→ **Exercise description**
Find the lines of data that contain the string "rank", then list them.

-------- Exercise data --------

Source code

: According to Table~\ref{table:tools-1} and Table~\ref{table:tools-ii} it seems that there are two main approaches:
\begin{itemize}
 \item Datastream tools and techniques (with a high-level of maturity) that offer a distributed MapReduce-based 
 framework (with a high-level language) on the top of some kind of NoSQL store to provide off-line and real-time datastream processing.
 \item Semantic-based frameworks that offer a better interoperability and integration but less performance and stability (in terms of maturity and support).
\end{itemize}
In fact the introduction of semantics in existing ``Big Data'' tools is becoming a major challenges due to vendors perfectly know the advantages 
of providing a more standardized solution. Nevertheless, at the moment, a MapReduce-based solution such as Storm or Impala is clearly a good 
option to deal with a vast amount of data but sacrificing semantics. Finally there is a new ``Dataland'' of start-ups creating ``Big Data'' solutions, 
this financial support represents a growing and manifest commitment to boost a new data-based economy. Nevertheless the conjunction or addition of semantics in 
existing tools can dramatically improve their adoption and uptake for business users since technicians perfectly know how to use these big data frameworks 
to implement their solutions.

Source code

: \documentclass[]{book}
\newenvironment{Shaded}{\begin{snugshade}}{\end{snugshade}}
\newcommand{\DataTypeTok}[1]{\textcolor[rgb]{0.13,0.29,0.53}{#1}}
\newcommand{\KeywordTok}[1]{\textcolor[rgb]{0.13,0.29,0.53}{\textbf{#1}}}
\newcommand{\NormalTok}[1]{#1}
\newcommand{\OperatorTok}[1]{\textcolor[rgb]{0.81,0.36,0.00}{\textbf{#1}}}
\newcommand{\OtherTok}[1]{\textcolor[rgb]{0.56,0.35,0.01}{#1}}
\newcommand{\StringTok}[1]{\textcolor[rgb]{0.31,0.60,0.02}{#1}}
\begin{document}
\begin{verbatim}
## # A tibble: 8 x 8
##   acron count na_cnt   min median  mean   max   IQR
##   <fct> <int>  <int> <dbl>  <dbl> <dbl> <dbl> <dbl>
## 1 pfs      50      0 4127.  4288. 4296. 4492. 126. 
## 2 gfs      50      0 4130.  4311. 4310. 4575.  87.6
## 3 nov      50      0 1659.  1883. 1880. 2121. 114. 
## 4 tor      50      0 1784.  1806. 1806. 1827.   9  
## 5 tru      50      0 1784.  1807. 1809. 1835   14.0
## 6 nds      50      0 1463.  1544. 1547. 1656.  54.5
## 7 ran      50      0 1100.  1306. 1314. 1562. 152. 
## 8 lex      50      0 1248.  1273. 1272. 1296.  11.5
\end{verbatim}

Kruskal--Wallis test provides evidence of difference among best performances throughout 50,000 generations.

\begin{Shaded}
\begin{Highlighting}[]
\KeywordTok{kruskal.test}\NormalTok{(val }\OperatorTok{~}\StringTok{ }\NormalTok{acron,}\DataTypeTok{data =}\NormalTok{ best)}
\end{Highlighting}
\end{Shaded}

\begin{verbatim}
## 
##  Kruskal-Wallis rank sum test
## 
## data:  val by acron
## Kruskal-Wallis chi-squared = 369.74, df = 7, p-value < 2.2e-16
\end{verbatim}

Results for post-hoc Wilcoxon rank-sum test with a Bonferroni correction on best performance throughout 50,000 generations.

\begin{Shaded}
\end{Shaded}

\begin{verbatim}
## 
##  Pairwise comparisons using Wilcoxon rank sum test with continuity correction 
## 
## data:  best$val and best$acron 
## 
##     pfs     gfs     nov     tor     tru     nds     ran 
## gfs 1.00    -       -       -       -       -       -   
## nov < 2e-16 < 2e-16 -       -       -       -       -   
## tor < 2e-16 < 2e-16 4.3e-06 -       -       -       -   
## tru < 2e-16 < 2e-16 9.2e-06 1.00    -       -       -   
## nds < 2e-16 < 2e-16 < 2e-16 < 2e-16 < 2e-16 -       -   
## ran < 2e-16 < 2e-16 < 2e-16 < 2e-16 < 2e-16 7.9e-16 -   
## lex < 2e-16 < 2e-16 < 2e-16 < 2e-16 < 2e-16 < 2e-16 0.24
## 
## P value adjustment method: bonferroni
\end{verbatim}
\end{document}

--------

→ **Task answer**
##  Kruskal-Wallis rank sum test
Results for post-hoc Wilcoxon rank-sum test with a Bonferroni correction on best performance throughout 50,000 generations.
##  Pairwise comparisons using Wilcoxon rank sum test with continuity correction 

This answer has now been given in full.